© 9th Ephorate of Prehistoric and Classical Antiquities
Ground plan of tholos tomb of Minyas
The Mycenaean tholos tomb, known as the Tomb of Minyas, the mythical king of Orchomenos, near the ruins of the prehistoric settlement of Orchomenos and the city's later theatre, is one of the largest and most important monuments of its kind. The tomb, which was probably built for the members of the royal family of Orchomenos in 1250 BC, was plundered in antiquity. The monument was visible for many centuries after its original use and even became a place of worship in the Hellenistic period.
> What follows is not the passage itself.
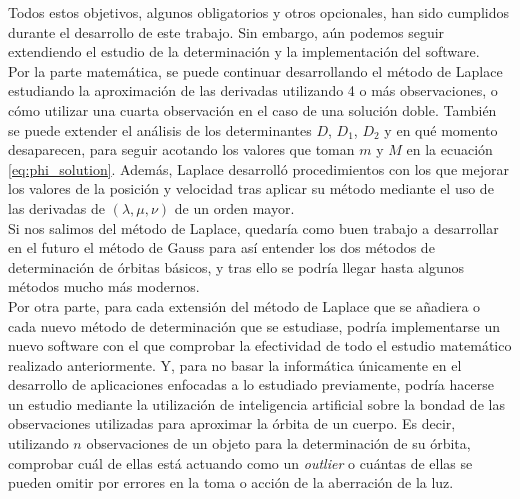 Todos estos objetivos, algunos obligatorios y otros opcionales, han sido cumplidos durante el desarrollo de este trabajo. Sin embargo, aún podemos seguir extendiendo el estudio de la determinación y la implementación del software.\\

Por la parte matemática, se puede continuar desarrollando el método de Laplace estudiando la aproximación de las derivadas utilizando 4 o más observaciones, o cómo utilizar una cuarta observación en el caso de una solución doble. También se puede extender el análisis de los determinantes $D$, $D_1$, $D_2$ y en qué momento desaparecen, para seguir acotando los valores que toman $m$ y $M$ en la ecuación \eqref{eq:phi_solution}. Además, Laplace desarrolló procedimientos con los que mejorar los valores de la posición y velocidad tras aplicar su método mediante el uso de las derivadas de $(\lambda,\mu,\nu)$ de un orden mayor.\\

Si nos salimos del método de Laplace, quedaría como buen trabajo a desarrollar en el futuro el método de Gauss para así entender los dos métodos de determinación de órbitas básicos, y tras ello se podría llegar hasta algunos métodos mucho más modernos.\\

Por otra parte, para cada extensión del método de Laplace que se añadiera o cada nuevo método de determinación que se estudiase, podría implementarse un nuevo software con el que comprobar la efectividad de todo el estudio matemático realizado anteriormente. Y, para no basar la informática únicamente en el desarrollo de aplicaciones enfocadas a lo estudiado previamente, podría hacerse un estudio mediante la utilización de inteligencia artificial sobre la bondad de las observaciones utilizadas para aproximar la órbita de un cuerpo. Es decir, utilizando $n$ observaciones de un objeto para la determinación de su órbita, comprobar cuál de ellas está actuando como un \textit{outlier} o cuántas de ellas se pueden omitir por errores en la toma o acción de la aberración de la luz.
It was probably a famous landmark until at least the second century AD, when Pausanias visited Orchomenos and described the tholos in detail (9, 38, 2-3).

The tomb stood on ground level and had a dromos thirty metres long. Its entrance - 5.46 metres high, 2.70 metres wide at the lower end and 2.43 metres wide at the upper end - was built of limestone (*dark grey Levadhia marble) and had a wooden door. The lintel, still in place today, is six metres long and weighs several tons. The circular chamber is fourteen metres in diameter and was probably the same height. Pausanias relates that the tholos was built in the load displacing technique with a keystone at the very top to hold it together. On the northeast side of the chamber is a small side chamber, accessed by a 2.12 metre high door. A similar side room appears in two other royal graves: the Tomb of Atreus at Mycenae, which is contemporary with the tomb of Minyas, and tholos Tomb A at Archanes, Crete. The entrance and the chamber were decorated with bronze rosettes as shown by the attachment holes on the walls, while the ceiling of the side room consisted of four limestone (green schist) slabs with relief spirals, rosettes and papyrus flowers. In the centre of the chamber is a marble pedestal, 5.73 metres long, which in the Hellenistic period held several statues of gods.

The tomb was entirely preserved at least until the time of Pausanias, who greatly admired its construction. In later centuries the monument was still visible despite its gradual reburial. Early nineteenth century travellers report that the tholos was destroyed. The monument was first excavated by Heinrich Schliemann, Homer's great admirer, whom the legendary wealth of Boeotian Orchomenos undoubtedly tantalized.

Excavations continued in the greater area of the tholos under the Bavarian Academy of Sciences in 1905 and 1907, and Anastasios Orlandos restored the monument in 1914.